*SUPPLIED DATA:*
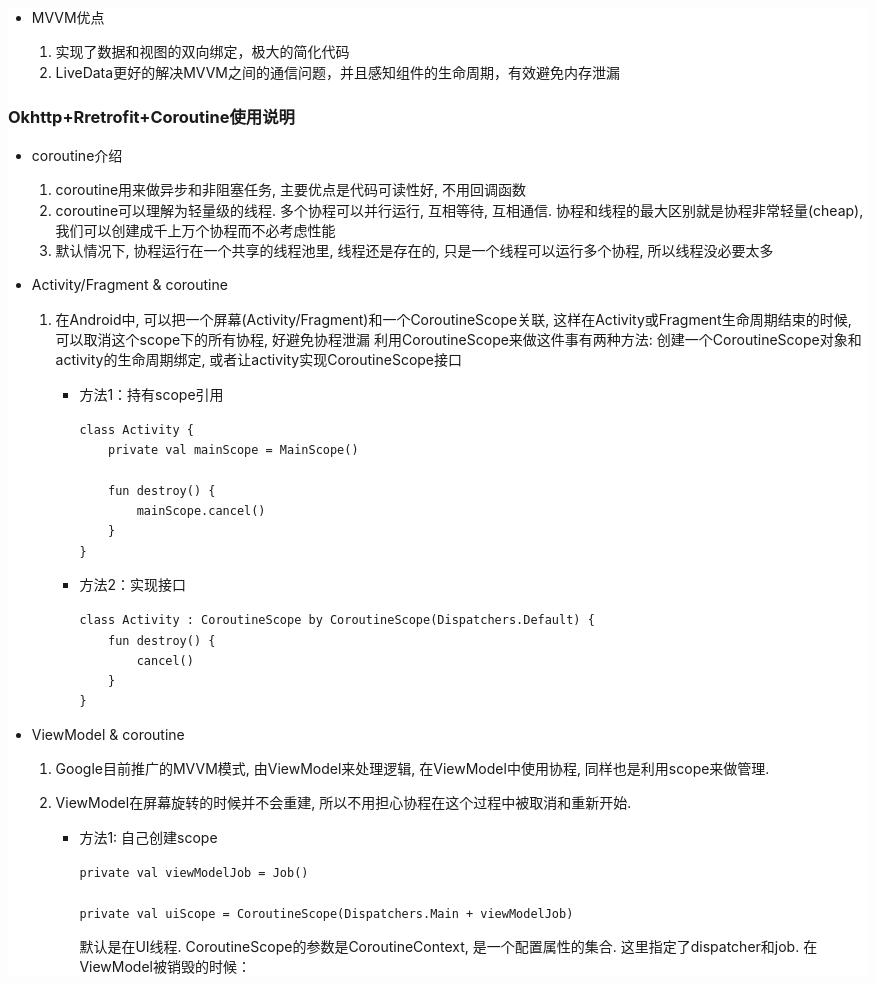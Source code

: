 - MVVM优点

  1. 实现了数据和视图的双向绑定，极大的简化代码
  2. LiveData更好的解决MVVM之间的通信问题，并且感知组件的生命周期，有效避免内存泄漏

### Okhttp+Rretrofit+Coroutine使用说明

- coroutine介绍

  1. coroutine用来做异步和非阻塞任务, 主要优点是代码可读性好, 不用回调函数
  2. coroutine可以理解为轻量级的线程. 多个协程可以并行运行, 互相等待, 互相通信. 协程和线程的最大区别就是协程非常轻量(cheap), 我们可以创建成千上万个协程而不必考虑性能
  3. 默认情况下, 协程运行在一个共享的线程池里, 线程还是存在的, 只是一个线程可以运行多个协程, 所以线程没必要太多

- Activity/Fragment & coroutine

  1. 在Android中, 可以把一个屏幕(Activity/Fragment)和一个CoroutineScope关联, 这样在Activity或Fragment生命周期结束的时候, 可以取消这个scope下的所有协程, 好避免协程泄漏
     利用CoroutineScope来做这件事有两种方法: 创建一个CoroutineScope对象和activity的生命周期绑定, 或者让activity实现CoroutineScope接口

     - 方法1：持有scope引用

       ```
       class Activity {
           private val mainScope = MainScope()
           
           fun destroy() {
               mainScope.cancel()
           }
       } 
       ```

     - 方法2：实现接口

       ```
       class Activity : CoroutineScope by CoroutineScope(Dispatchers.Default) {
           fun destroy() {
               cancel()
           }
       }
       ```

- ViewModel & coroutine

  1. Google目前推广的MVVM模式, 由ViewModel来处理逻辑, 在ViewModel中使用协程, 同样也是利用scope来做管理.

  2. ViewModel在屏幕旋转的时候并不会重建, 所以不用担心协程在这个过程中被取消和重新开始.

     - 方法1: 自己创建scope

       ```
       private val viewModelJob = Job()

       private val uiScope = CoroutineScope(Dispatchers.Main + viewModelJob)
       ```

       默认是在UI线程.
       CoroutineScope的参数是CoroutineContext, 是一个配置属性的集合. 这里指定了dispatcher和job.
       在ViewModel被销毁的时候：
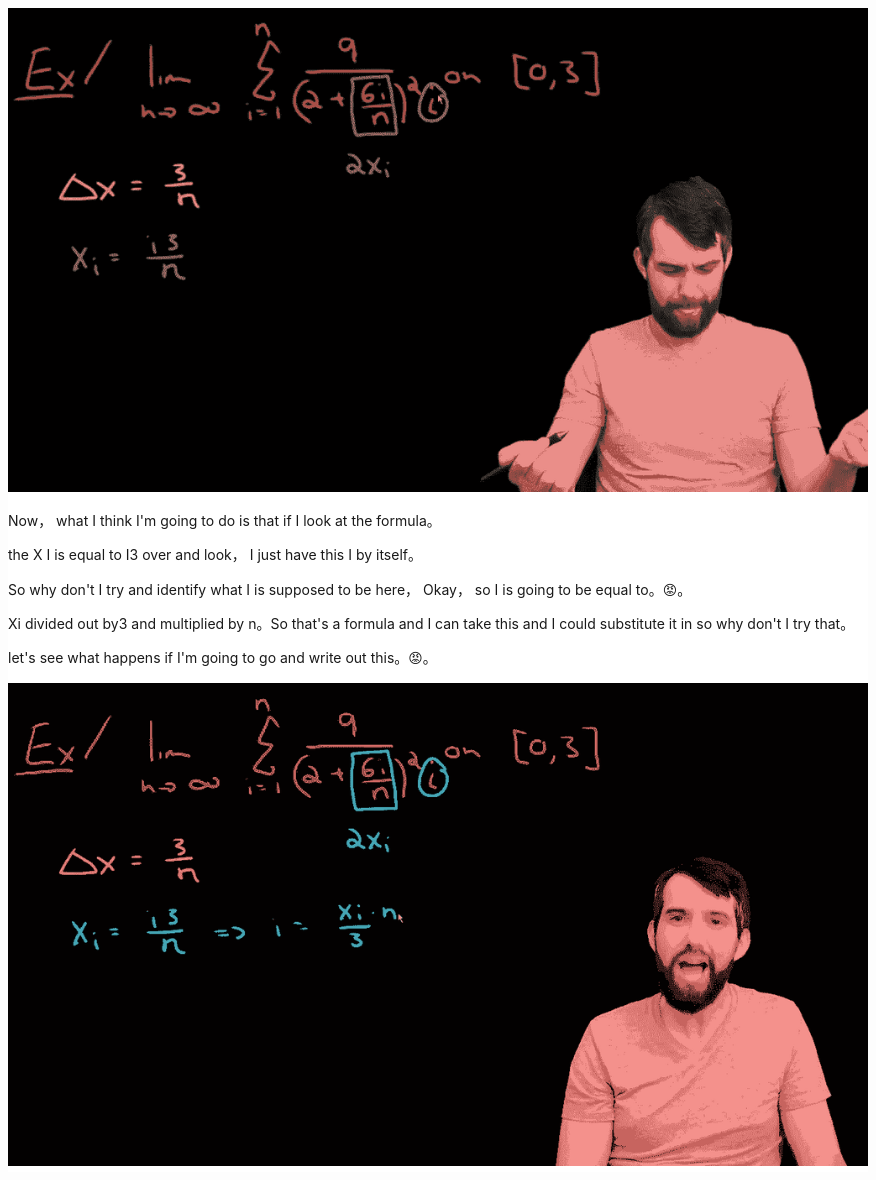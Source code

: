 ![](img/4fc76f362102d00d3ccfefa344c1d89a_84.png)

Now， what I think I'm going to do is that if I look at the formula。

 the X I is equal to I3 over and look， I just have this I by itself。

 So why don't I try and identify what I is supposed to be here， Okay， so I is going to be equal to。😡。

Xi divided out by3 and multiplied by n。So that's a formula and I can take this and I could substitute it in so why don't I try that。

 let's see what happens if I'm going to go and write out this。😡。



![](img/4fc76f362102d00d3ccfefa344c1d89a_86.png)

*YOUR ASSIGNMENT:*
Check each line of the listing above for the string "class" and return those that contain it.

*RESPONSE AREA:*
       class Activity {
       class Activity : CoroutineScope by CoroutineScope(Dispatchers.Default) {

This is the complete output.